Koalisyon içinde gerilim ihtimali
SPD’li siyasetçinin bu açıklamaları, koalisyon ortakları arasında yeni bir gerilim başlığı olarak değerlendiriliyor. RND Başkent Yazı İşleri Müdür Yardımcısı Kristina Dunz, konunun hükümet içinde çatışma potansiyeli taşıdığını belirtti: “SPD bunu yasa yoluyla düzenlemek istiyor. Ancak Şansölye Merz net: ‘Bu yasayla düzenlenmeyecek.’ Bu da koalisyonun meseleyi şimdilik ötelemeye çalıştığını gösteriyor.”
SPD’nin geleceği ve iç hesaplaşması
Programda SPD’nin seçimlerdeki düşük performansı da gündeme geldi. Markus Lanz, partinin hatalarını nasıl değerlendirdiğini sordu.
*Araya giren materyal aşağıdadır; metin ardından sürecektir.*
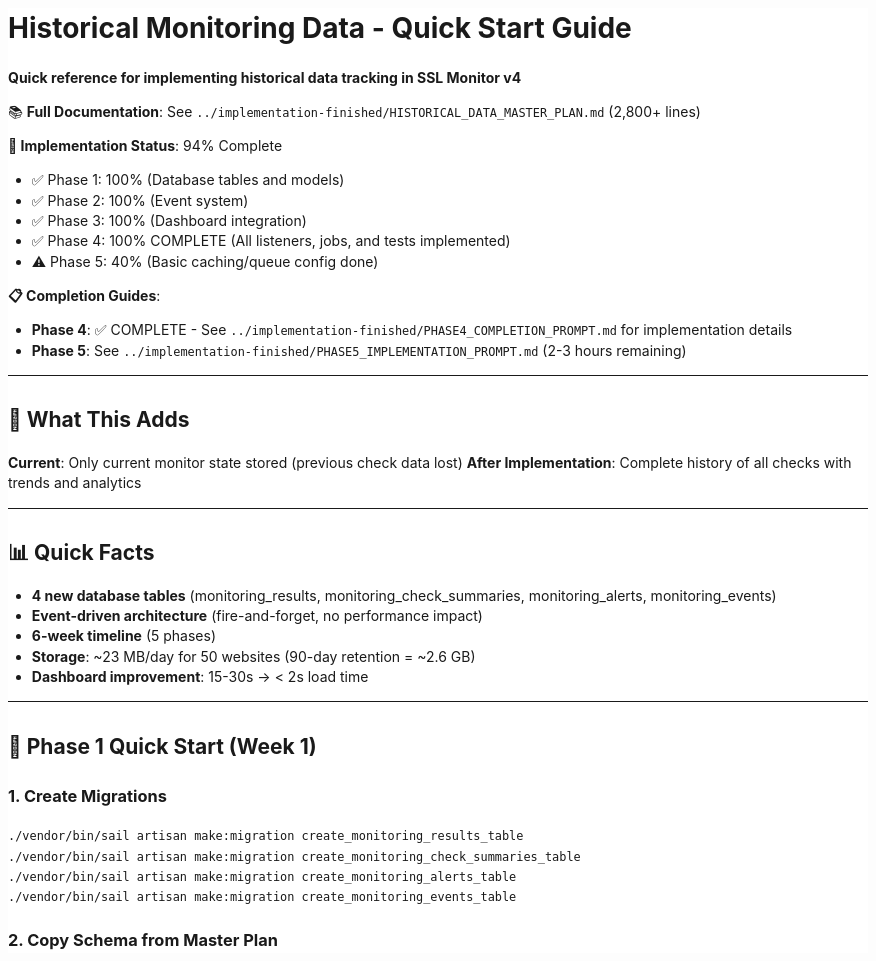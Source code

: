 # Historical Monitoring Data - Quick Start Guide

**Quick reference for implementing historical data tracking in SSL Monitor v4**

📚 **Full Documentation**: See `../implementation-finished/HISTORICAL_DATA_MASTER_PLAN.md` (2,800+ lines)

**🚧 Implementation Status**: 94% Complete
- ✅ Phase 1: 100% (Database tables and models)
- ✅ Phase 2: 100% (Event system)
- ✅ Phase 3: 100% (Dashboard integration)
- ✅ Phase 4: 100% COMPLETE (All listeners, jobs, and tests implemented)
- ⚠️ Phase 5: 40% (Basic caching/queue config done)

**📋 Completion Guides**:
- **Phase 4**: ✅ COMPLETE - See `../implementation-finished/PHASE4_COMPLETION_PROMPT.md` for implementation details
- **Phase 5**: See `../implementation-finished/PHASE5_IMPLEMENTATION_PROMPT.md` (2-3 hours remaining)

---

## 🎯 What This Adds

**Current**: Only current monitor state stored (previous check data lost)
**After Implementation**: Complete history of all checks with trends and analytics

---

## 📊 Quick Facts

- **4 new database tables** (monitoring_results, monitoring_check_summaries, monitoring_alerts, monitoring_events)
- **Event-driven architecture** (fire-and-forget, no performance impact)
- **6-week timeline** (5 phases)
- **Storage**: ~23 MB/day for 50 websites (90-day retention = ~2.6 GB)
- **Dashboard improvement**: 15-30s → < 2s load time

---

## 🚀 Phase 1 Quick Start (Week 1)

### 1. Create Migrations

```bash
./vendor/bin/sail artisan make:migration create_monitoring_results_table
./vendor/bin/sail artisan make:migration create_monitoring_check_summaries_table
./vendor/bin/sail artisan make:migration create_monitoring_alerts_table
./vendor/bin/sail artisan make:migration create_monitoring_events_table
```

### 2. Copy Schema from Master Plan
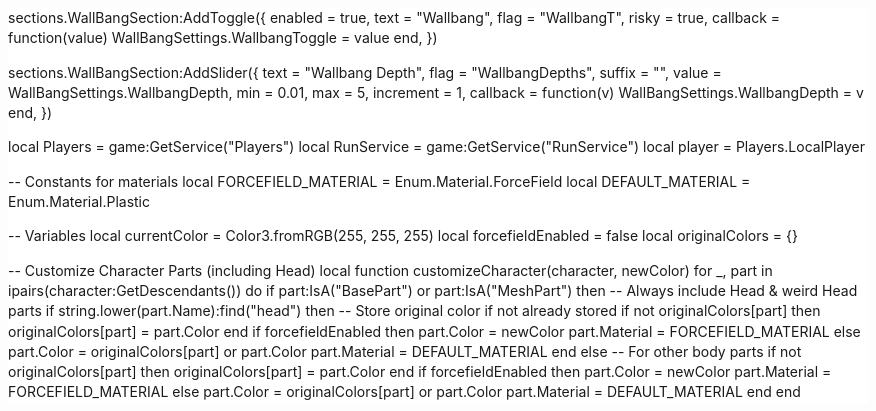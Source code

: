 sections.WallBangSection:AddToggle({
	enabled = true,
	text = "Wallbang",
	flag = "WallbangT",
    risky = true,
	callback = function(value)
		WallBangSettings.WallbangToggle = value
	end,
})

sections.WallBangSection:AddSlider({
	text = "Wallbang Depth",
	flag = "WallbangDepths",
	suffix = "",
	value = WallBangSettings.WallbangDepth,
	min = 0.01,
	max = 5,
	increment = 1,
	callback = function(v)
		WallBangSettings.WallbangDepth = v
	end,
})

local Players = game:GetService("Players")
local RunService = game:GetService("RunService")
local player = Players.LocalPlayer

-- Constants for materials
local FORCEFIELD_MATERIAL = Enum.Material.ForceField
local DEFAULT_MATERIAL = Enum.Material.Plastic

-- Variables
local currentColor = Color3.fromRGB(255, 255, 255)
local forcefieldEnabled = false
local originalColors = {}

-- Customize Character Parts (including Head)
local function customizeCharacter(character, newColor)
	for _, part in ipairs(character:GetDescendants()) do
		if part:IsA("BasePart") or part:IsA("MeshPart") then
			-- Always include Head & weird Head parts
			if string.lower(part.Name):find("head") then
				-- Store original color if not already stored
				if not originalColors[part] then
					originalColors[part] = part.Color
				end
				if forcefieldEnabled then
					part.Color = newColor
					part.Material = FORCEFIELD_MATERIAL
				else
					part.Color = originalColors[part] or part.Color
					part.Material = DEFAULT_MATERIAL
				end
			else
				-- For other body parts
				if not originalColors[part] then
					originalColors[part] = part.Color
				end
				if forcefieldEnabled then
					part.Color = newColor
					part.Material = FORCEFIELD_MATERIAL
				else
					part.Color = originalColors[part] or part.Color
					part.Material = DEFAULT_MATERIAL
				end
			end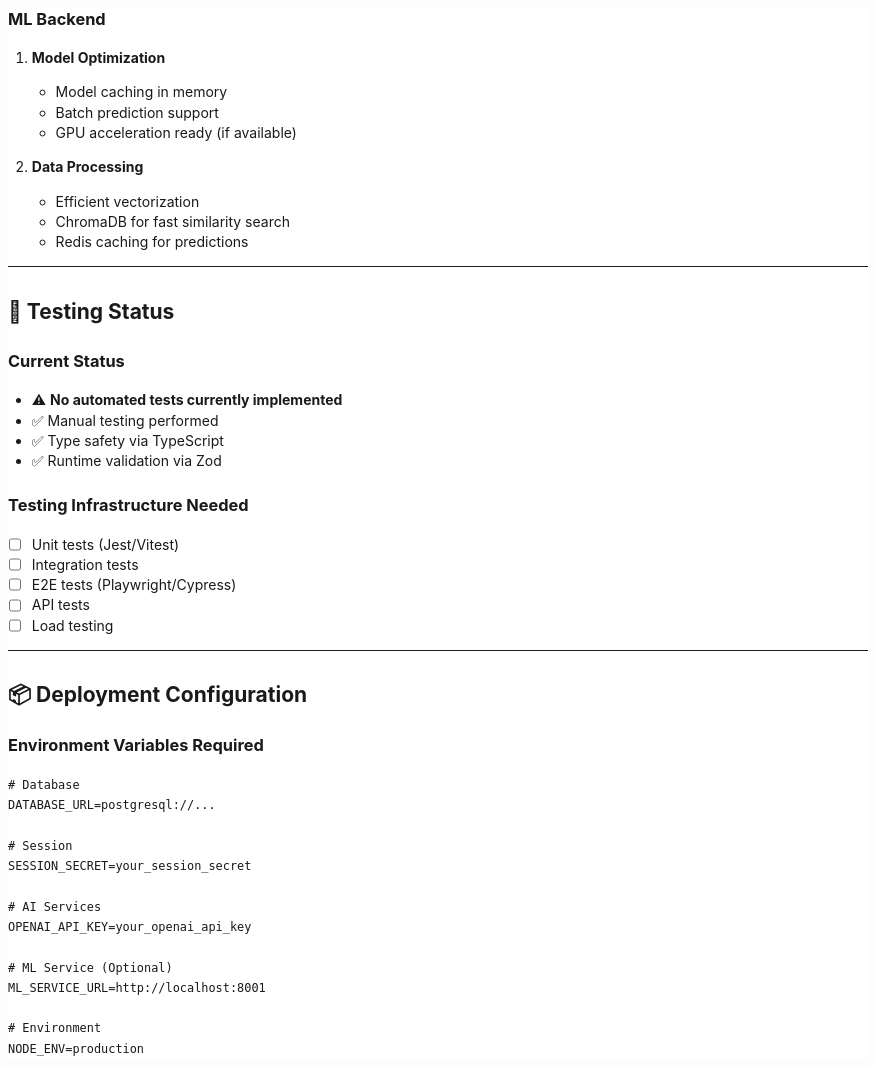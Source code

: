 ### ML Backend
1. **Model Optimization**
   - Model caching in memory
   - Batch prediction support
   - GPU acceleration ready (if available)

2. **Data Processing**
   - Efficient vectorization
   - ChromaDB for fast similarity search
   - Redis caching for predictions

---

## 🧪 Testing Status

### Current Status
- ⚠️ **No automated tests currently implemented**
- ✅ Manual testing performed
- ✅ Type safety via TypeScript
- ✅ Runtime validation via Zod

### Testing Infrastructure Needed
- [ ] Unit tests (Jest/Vitest)
- [ ] Integration tests
- [ ] E2E tests (Playwright/Cypress)
- [ ] API tests
- [ ] Load testing

---

## 📦 Deployment Configuration

### Environment Variables Required
```env
# Database
DATABASE_URL=postgresql://...

# Session
SESSION_SECRET=your_session_secret

# AI Services
OPENAI_API_KEY=your_openai_api_key

# ML Service (Optional)
ML_SERVICE_URL=http://localhost:8001

# Environment
NODE_ENV=production
```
Miersch, bazı bölgelerde seçmen gruplarına fazla odaklanıldığını kabul etti. “Kime, nasıl ve hangi içerikle hizmet edeceğiz? SPD’nin temel markası nedir?” sorularının öne çıktığını söyledi.
Lanz, bu söylemi pazarlama jargonu olarak nitelendirince, Miersch şu yanıtı verdi: “Evet, pazarlamaya fazla kafa yoruyoruz. Belki de sorun burada başlıyor olabilir.”
Parti, program ve kadro: SPD’nin yol haritası
SPD'nin yeniden yapılanmasında üç temel unsur öne çıkıyor: program, parti ve kadro. Miersch, “Parti platformu çok önemli. Aynı zamanda partinin yapısal durumu da sorgulanmalı. Günümüzde sosyal medya çağında demokrasi çok zor bir sınavdan geçiyor. Söylem nasıl yeniden kurulabilir? Üçüncü olarak da, bu kadro meselesidir,” ifadelerini kullandı.
Olaf Scholz’un bir sonraki seçimde aday olup olmayacağı sorusuna ise doğrudan yanıt vermekten kaçındı. “Bu, şu an için anlamlı bir soru değil. Parti bu konuda oybirliğiyle karar aldı. Zaten kısa süre sonra Hamburg’daki seçimlerde SPD’nin iyi sonuç aldığını gördük,” dedi. Ancak bu başarının Scholz’a mı yoksa yerel dinamiklere mi bağlı olduğu sorusu yanıtsız kaldı.